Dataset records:
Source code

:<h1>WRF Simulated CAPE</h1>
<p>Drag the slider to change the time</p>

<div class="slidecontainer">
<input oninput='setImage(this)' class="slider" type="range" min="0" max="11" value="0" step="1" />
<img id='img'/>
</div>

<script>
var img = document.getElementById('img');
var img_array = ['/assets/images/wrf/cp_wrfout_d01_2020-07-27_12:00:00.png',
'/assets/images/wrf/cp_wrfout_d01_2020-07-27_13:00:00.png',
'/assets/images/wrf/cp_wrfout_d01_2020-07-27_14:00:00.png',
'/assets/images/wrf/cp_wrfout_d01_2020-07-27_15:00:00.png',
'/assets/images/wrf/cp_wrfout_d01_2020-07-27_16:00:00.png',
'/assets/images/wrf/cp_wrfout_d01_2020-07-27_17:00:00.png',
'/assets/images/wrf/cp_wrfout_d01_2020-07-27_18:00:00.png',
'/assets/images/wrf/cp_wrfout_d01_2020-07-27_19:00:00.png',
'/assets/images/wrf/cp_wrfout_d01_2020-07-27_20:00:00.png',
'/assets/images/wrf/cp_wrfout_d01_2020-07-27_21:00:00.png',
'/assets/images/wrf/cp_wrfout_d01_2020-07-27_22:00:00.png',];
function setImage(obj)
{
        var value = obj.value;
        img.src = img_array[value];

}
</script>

TO DO: Return each line from the data where the string "class" can be found.

OUTPUT FOR THIS EXERCISE:
<div class="slidecontainer">
<input oninput='setImage(this)' class="slider" type="range" min="0" max="11" value="0" step="1" />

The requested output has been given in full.